Distinct approval of the revised Articles of Association at the Ascom Annual General Meeting

April 15, 2015

The Annual General Meeting of Ascom Holding AG voted in favor of all proposals of the Board of Directors by a large majority.

18'446'374 votes or 51.2% of the share capital were represented at the Annual General Meeting of Ascom Holding AG, which was held on 15 April 2015 in Zug.

The Annual General Meeting approved the proposal of the Board of Directors to pay out an increased dividend of CHF 0.45 per share for the fiscal year 2014.

The five present members of the Board of Directors Juhani Anttila, Dr J.T. Bergqvist, Dr Harald Deutsch, Christina Stercken und Andreas Umbach as well as the newly proposed Urs Leinhäuser were elected as members of the Board by a majority of about 98% of the votes for a term of office of one year. In addition, the Annual General Meeting confirmed Juhani Anttila as Chairman of the Board.

The General Meeting approved with a distinct majority of about 98% of the votes the revision of the Articles of Association in the course of the implementation of the Ordinance against Excessive Compensation with respect to stock exchange listed companies (OaEC). The shareholders approved also the amounts for future compensation for the Board of Directors and the Executive Board.

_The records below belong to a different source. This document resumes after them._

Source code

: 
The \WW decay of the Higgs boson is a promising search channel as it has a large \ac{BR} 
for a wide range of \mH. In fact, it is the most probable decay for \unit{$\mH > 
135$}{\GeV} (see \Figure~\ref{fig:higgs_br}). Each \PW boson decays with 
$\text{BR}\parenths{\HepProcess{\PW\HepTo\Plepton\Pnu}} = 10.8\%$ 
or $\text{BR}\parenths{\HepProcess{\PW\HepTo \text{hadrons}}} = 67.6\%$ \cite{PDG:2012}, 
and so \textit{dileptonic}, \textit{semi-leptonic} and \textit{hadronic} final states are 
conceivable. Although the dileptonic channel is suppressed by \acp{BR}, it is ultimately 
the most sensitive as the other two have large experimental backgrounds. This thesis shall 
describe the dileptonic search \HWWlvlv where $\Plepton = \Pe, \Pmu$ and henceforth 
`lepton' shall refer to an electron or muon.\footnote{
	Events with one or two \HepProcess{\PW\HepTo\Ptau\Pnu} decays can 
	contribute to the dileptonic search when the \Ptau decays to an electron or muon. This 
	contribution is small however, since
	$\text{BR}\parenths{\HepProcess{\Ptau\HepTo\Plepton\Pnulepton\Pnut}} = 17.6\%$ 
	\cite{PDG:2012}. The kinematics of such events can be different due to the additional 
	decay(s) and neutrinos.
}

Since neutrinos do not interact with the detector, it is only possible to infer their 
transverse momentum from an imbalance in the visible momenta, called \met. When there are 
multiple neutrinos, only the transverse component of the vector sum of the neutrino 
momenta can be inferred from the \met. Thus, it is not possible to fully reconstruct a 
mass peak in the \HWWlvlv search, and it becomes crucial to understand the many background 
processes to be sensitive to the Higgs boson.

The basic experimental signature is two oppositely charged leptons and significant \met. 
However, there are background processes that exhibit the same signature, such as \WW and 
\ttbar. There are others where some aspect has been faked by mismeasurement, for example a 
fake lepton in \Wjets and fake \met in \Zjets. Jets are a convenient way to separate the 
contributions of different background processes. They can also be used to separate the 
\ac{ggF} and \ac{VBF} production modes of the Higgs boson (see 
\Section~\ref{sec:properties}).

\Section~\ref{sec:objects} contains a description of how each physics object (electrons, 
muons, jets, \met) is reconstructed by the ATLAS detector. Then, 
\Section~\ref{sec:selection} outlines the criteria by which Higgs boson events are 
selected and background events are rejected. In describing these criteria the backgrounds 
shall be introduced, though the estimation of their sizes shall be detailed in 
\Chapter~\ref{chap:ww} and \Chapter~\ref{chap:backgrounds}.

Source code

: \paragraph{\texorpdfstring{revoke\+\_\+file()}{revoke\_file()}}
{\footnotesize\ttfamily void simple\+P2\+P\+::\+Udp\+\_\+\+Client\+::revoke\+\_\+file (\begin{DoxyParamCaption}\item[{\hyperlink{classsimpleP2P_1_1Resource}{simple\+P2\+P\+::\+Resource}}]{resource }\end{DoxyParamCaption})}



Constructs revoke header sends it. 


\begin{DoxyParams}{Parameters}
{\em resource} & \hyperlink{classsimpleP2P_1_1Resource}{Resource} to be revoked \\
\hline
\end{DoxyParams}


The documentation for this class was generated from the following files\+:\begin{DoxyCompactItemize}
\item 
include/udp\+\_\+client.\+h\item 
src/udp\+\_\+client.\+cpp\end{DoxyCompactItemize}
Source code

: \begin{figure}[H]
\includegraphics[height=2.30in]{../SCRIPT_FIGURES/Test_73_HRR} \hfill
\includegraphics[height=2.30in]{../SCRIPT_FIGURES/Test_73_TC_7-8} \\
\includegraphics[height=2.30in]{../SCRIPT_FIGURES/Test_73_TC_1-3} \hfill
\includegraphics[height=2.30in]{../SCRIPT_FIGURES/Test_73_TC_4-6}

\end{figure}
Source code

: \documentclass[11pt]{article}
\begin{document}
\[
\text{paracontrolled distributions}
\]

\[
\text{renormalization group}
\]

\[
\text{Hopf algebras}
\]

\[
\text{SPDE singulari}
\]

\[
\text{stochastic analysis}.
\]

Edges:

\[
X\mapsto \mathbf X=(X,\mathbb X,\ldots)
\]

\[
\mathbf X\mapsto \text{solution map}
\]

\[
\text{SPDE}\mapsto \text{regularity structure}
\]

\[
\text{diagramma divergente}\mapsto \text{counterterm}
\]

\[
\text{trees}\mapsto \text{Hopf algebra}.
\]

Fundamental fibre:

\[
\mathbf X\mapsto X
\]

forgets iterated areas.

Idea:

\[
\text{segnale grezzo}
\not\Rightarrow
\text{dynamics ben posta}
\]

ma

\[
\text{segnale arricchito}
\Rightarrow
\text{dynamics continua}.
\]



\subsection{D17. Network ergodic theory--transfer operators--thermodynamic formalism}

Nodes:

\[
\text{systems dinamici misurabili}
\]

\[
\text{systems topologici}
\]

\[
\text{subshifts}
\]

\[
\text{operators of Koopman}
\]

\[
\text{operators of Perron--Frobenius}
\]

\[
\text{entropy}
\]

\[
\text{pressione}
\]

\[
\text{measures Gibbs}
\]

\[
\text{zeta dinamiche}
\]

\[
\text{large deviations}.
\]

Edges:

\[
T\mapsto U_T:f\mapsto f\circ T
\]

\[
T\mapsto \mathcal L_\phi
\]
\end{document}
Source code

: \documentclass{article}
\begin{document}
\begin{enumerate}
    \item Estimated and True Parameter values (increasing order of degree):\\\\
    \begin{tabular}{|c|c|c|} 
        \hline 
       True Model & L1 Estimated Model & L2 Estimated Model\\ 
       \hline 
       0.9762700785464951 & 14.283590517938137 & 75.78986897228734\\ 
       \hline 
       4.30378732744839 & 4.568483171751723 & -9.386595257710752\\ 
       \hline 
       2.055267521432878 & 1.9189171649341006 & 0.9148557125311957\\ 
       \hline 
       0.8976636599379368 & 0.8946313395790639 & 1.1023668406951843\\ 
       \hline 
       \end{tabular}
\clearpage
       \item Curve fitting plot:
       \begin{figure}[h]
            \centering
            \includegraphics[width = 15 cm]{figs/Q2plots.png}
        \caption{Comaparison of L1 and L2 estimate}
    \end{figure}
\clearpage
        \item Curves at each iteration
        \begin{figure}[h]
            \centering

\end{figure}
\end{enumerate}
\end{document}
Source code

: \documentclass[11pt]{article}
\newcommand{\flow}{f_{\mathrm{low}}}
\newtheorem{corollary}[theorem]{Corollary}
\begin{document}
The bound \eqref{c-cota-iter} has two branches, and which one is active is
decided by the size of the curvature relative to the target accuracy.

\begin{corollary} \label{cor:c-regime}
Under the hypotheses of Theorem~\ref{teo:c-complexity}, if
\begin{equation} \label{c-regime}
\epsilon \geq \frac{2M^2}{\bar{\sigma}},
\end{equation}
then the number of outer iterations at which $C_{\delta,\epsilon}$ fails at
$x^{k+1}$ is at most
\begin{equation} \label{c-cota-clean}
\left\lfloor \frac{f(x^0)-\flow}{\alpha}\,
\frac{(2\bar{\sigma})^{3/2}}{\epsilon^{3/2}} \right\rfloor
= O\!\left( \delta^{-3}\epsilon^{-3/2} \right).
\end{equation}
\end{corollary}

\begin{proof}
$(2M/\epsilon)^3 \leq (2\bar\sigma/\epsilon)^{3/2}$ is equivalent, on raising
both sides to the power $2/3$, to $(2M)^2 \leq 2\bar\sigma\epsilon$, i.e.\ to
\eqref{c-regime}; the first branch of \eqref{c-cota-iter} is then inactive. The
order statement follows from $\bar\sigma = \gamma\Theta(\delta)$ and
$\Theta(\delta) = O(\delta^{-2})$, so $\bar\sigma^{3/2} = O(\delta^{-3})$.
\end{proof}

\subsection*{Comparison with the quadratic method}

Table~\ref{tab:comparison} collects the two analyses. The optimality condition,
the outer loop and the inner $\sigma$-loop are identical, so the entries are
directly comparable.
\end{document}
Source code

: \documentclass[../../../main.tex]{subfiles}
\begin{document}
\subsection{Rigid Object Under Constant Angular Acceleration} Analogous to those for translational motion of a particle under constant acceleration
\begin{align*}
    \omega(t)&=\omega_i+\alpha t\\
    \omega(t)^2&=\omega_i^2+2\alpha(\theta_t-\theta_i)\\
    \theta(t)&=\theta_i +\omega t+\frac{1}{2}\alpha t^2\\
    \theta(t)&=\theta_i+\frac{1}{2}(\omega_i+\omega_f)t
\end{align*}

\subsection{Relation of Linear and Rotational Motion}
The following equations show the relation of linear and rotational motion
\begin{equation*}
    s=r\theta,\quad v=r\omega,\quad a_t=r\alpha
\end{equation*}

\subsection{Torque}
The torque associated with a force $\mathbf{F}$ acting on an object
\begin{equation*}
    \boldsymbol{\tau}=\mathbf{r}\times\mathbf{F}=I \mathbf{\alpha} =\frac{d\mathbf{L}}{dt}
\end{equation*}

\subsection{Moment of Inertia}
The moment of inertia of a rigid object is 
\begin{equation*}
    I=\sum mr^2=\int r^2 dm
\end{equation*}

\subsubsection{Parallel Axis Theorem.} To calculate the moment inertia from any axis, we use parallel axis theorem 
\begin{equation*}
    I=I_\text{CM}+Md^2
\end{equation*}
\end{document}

This document does not constitute an offer or solicitation to subscribe for, purchase or sell any securities. This document is not being issued in the United States of America or the United Kingdom and should not be distributed in any jurisdiction in a manner where such distribution would not comply with regulatory requirements. In particular, this document may not be distributed into the United States, to United States persons or to publications with a general circulation in the United States. In addition, the securities of Ascom have not been and will not be registered in any jurisdiction outside Switzerland. The securities of Ascom may not be offered, sold or delivered and no solicitation to purchase such securities may be made within the United States or to U.S. persons absent an applicable exemption from the registration requirements of the United States securities laws or within any other jurisdiction and in a manner where such offer, sale, delivery or solicitation might not be in compliance with regulatory requirements (including the United Kingdom).